Intel announced last week at its Intel Developer Conference in San Francisco that its next generation chipset, dubbed “Ivy Bridge,” will support graphics resolutions of up to 4096 x 4096 on a single monitor. If that sounds incredibly high, it’s because it is. What currently is the standard for ‘high-definition’ tops out at 1920 x 1080, the resolution that is delivered via Blu-Ray discs and video game consoles like the PS3 and the Xbox 360. Known as 4K resolution, 4096 pixel wide displays are the next plateau for high definition. Already cameras such as the Red ONE are capable of shooting 4K video, even though relatively few can view or display this resolution natively.
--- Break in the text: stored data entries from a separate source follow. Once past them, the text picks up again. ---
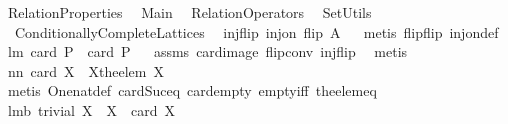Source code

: %
\begin{isabellebody}%
\def\isabellecontext{RelationProperties}%
%
\isamarkuptrue%
%
\isadelimtheory
%
\endisadelimtheory
%
\isatagtheory
{}\isamarkupfalse%
\ RelationProperties\isanewline
{}\isanewline
\ \ Main\isanewline
\ \ RelationOperators\isanewline
\ \ SetUtils\isanewline
\ \ Conditionally{\isacharunderscore}Complete{\isacharunderscore}Lattices\ \isanewline
\isanewline
{}%
\endisatagtheory
{\isafoldtheory}%
%
\isadelimtheory
%
\endisadelimtheory
%
\isamarkuptrue%
\isamarkupfalse%
\ injflip{\isacharcolon}\ {\isachardoublequoteopen}inj{\isacharunderscore}on\ flip\ A{\isachardoublequoteclose}%
\isadelimproof
\ %
\endisadelimproof
%
\isatagproof
{}\isamarkupfalse%
\ {\isacharparenleft}metis\ flip{\isacharunderscore}flip\ inj{\isacharunderscore}on{\isacharunderscore}def{\isacharparenright}%
\endisatagproof
{\isafoldproof}%
%
\isadelimproof
%
\endisadelimproof
\isanewline
\isanewline
{}\isamarkupfalse%
\ lm{}{}{}{\isacharcolon}\ {\isachardoublequoteopen}card\ P\ {\isacharequal}\ card\ {\isacharparenleft}P{\isacharcircum}{\isacharminus}{}{\isacharparenright}{\isachardoublequoteclose}%
\isadelimproof
\ %
\endisadelimproof
%
\isatagproof
{}\isamarkupfalse%
\ assms\ card{\isacharunderscore}image\ flip{\isacharunderscore}conv\ injflip\ \isamarkupfalse%
\ metis%
\endisatagproof
{\isafoldproof}%
%
\isadelimproof
%
\endisadelimproof
\isanewline
\isanewline
{}\isamarkupfalse%
\ nn{}{}{\isacharcolon}\ {\isachardoublequoteopen}card\ X{\isacharequal}{}\ {\isacharequal}\ {\isacharparenleft}X{\isacharequal}{\isacharbraceleft}the{\isacharunderscore}elem\ X{\isacharbraceright}{\isacharparenright}{\isachardoublequoteclose}\ \isanewline
%
\isadelimproof
%
\endisadelimproof
%
\isatagproof
{}\isamarkupfalse%
\ {\isacharparenleft}metis\ One{\isacharunderscore}nat{\isacharunderscore}def\ card{\isacharunderscore}Suc{\isacharunderscore}eq\ card{\isacharunderscore}empty\ empty{\isacharunderscore}iff\ the{\isacharunderscore}elem{\isacharunderscore}eq{\isacharparenright}%
\endisatagproof
{\isafoldproof}%
%
\isadelimproof
\isanewline
%
\endisadelimproof
\isanewline
{}\isamarkupfalse%
\ lm{}{}{}b{\isacharcolon}\ {\isachardoublequoteopen}trivial\ X\ {\isacharequal}\ {\isacharparenleft}X{\isacharequal}{\isacharbraceleft}{\isacharbraceright}\ {\isasymor}\ card\ X{\isacharequal}{}{\isacharparenright}{\isachardoublequoteclose}%

\end{isabellebody}
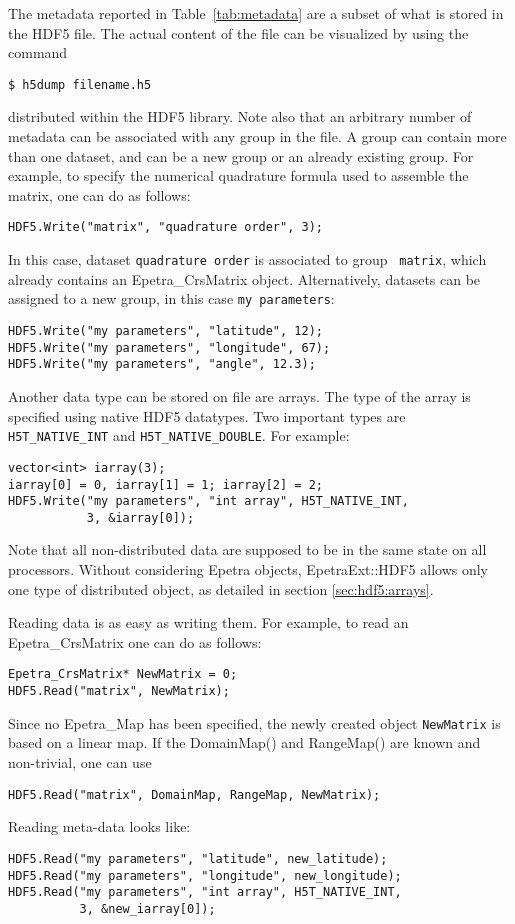 \documentclass[11pt,relax]{SANDreport}
\begin{document}
The metadata reported in Table~\ref{tab:metadata} are a subset of what is
stored in the HDF5 file. The actual content of the file can be visualized by
using the command
\begin{verbatim}
$ h5dump filename.h5
\end{verbatim}
distributed within the HDF5 library. Note also that an arbitrary number of
metadata can be associated with any group in the file.  A group can contain
more than one dataset, and can be a new group or an already existing group.
For example, to specify the numerical quadrature formula used to assemble the
matrix, one can do as follows:
\begin{verbatim}
HDF5.Write("matrix", "quadrature order", 3);
\end{verbatim}
In this case, dataset {\tt quadrature order} is associated to group {\tt
  matrix}, which already contains an Epetra\_CrsMatrix object.
Alternatively, datasets can be assigned to a new group, in this case
{\tt my parameters}:
\begin{verbatim}
HDF5.Write("my parameters", "latitude", 12);
HDF5.Write("my parameters", "longitude", 67);
HDF5.Write("my parameters", "angle", 12.3);
\end{verbatim}
Another data type can be stored on file are arrays. The type of the array is
specified using native HDF5 datatypes. Two important types are {\tt
  H5T\_NATIVE\_INT} and {\tt H5T\_NATIVE\_DOUBLE}. For example:
\begin{verbatim}
vector<int> iarray(3);
iarray[0] = 0, iarray[1] = 1; iarray[2] = 2;
HDF5.Write("my parameters", "int array", H5T_NATIVE_INT,
           3, &iarray[0]);
\end{verbatim}
Note that all non-distributed data are supposed to be in the same state on all
processors. Without considering Epetra objects, EpetraExt::HDF5 allows only
one type of distributed object, as detailed in section \ref{sec:hdf5:arrays}.

\smallskip

Reading data is as easy as writing them. For example, to read an
Epetra\_CrsMatrix one can do as follows:
\begin{verbatim}
Epetra_CrsMatrix* NewMatrix = 0;
HDF5.Read("matrix", NewMatrix);
\end{verbatim}
Since no Epetra\_Map has been specified,
the newly created object {\tt NewMatrix} is based on a linear map. If the DomainMap() and RangeMap() are
known and non-trivial, one can use
\begin{verbatim}
HDF5.Read("matrix", DomainMap, RangeMap, NewMatrix);
\end{verbatim}
Reading meta-data looks like:
\begin{verbatim}
HDF5.Read("my parameters", "latitude", new_latitude);
HDF5.Read("my parameters", "longitude", new_longitude);
HDF5.Read("my parameters", "int array", H5T_NATIVE_INT,
          3, &new_iarray[0]);
\end{verbatim}
\end{document}
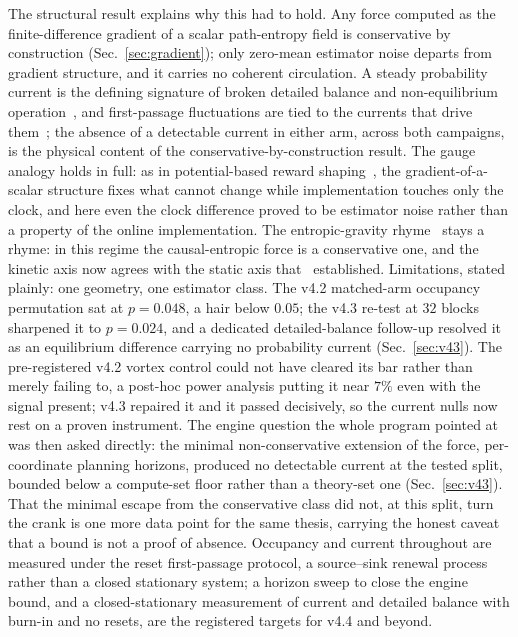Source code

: \documentclass[11pt]{article}
\begin{document}
The structural result explains why this had to hold. Any force computed as the finite-difference gradient of a scalar path-entropy field is conservative by construction (Sec.~\ref{sec:gradient}); only zero-mean estimator noise departs from gradient structure, and it carries no coherent circulation. A steady probability current is the defining signature of broken detailed balance and non-equilibrium operation~\cite{seifert,battle}, and first-passage fluctuations are tied to the currents that drive them~\cite{gingrich}; the absence of a detectable current in either arm, across both campaigns, is the physical content of the conservative-by-construction result. The gauge analogy holds in full: as in potential-based reward shaping~\cite{ngharada,jenner}, the gradient-of-a-scalar structure fixes what cannot change while implementation touches only the clock, and here even the clock difference proved to be estimator noise rather than a property of the online implementation. The entropic-gravity rhyme~\cite{verlinde2017,visser} stays a rhyme: in this regime the causal-entropic force is a conservative one, and the kinetic axis now agrees with the static axis that~\cite{v3} established. Limitations, stated plainly: one geometry, one estimator class. The v4.2 matched-arm occupancy permutation sat at $p = 0.048$, a hair below $0.05$; the v4.3 re-test at $32$ blocks sharpened it to $p = 0.024$, and a dedicated detailed-balance follow-up resolved it as an equilibrium difference carrying no probability current (Sec.~\ref{sec:v43}). The pre-registered v4.2 vortex control could not have cleared its bar rather than merely failing to, a post-hoc power analysis putting it near $7\%$ even with the signal present; v4.3 repaired it and it passed decisively, so the current nulls now rest on a proven instrument. The engine question the whole program pointed at was then asked directly: the minimal non-conservative extension of the force, per-coordinate planning horizons, produced no detectable current at the tested split, bounded below a compute-set floor rather than a theory-set one (Sec.~\ref{sec:v43}). That the minimal escape from the conservative class did not, at this split, turn the crank is one more data point for the same thesis, carrying the honest caveat that a bound is not a proof of absence. Occupancy and current throughout are measured under the reset first-passage protocol, a source--sink renewal process rather than a closed stationary system; a horizon sweep to close the engine bound, and a closed-stationary measurement of current and detailed balance with burn-in and no resets, are the registered targets for v4.4 and beyond.
\end{document}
Intel is hoping to change that. According to VR-Zone, Intel made the announcement that the “Ivy Bridge” chipset, successor to the current “Sandy Bridge” chipset utilized by Apple, will support 4K resolutions with the integrated GPU. This means that it would be possible perhaps for even MacBooks to display 4K content. Apple introduced the term “Retina display” to refer to the high resolution display found on the iPhone 4, so high that at normal viewing distance the human eye is incapable of making out individual pixels. Potentially, a 4K display in something like a 27-inch iMac or 27-inch Thunderbolt Display would meet the criteria for a “Retina display” as well.
“Ivy Bridge” is expected to improve graphics performance by double, or more in some cases, over “Sandy Bridge”. It will also support DirectX 11 and Apple’s Open CL.
I have long hoped that 4K would become the next standard for so called high-def, and would much rather have 4K than what is currently being marketed to me as the “next big thing,” 3D. Watching movies in 3D just gives me a headache and/or motion sickness. Let me see a film or play a game that is so sharp and clear that it’s like looking out the window, and my mind will make up the 3D part of it just fine, as it always has done.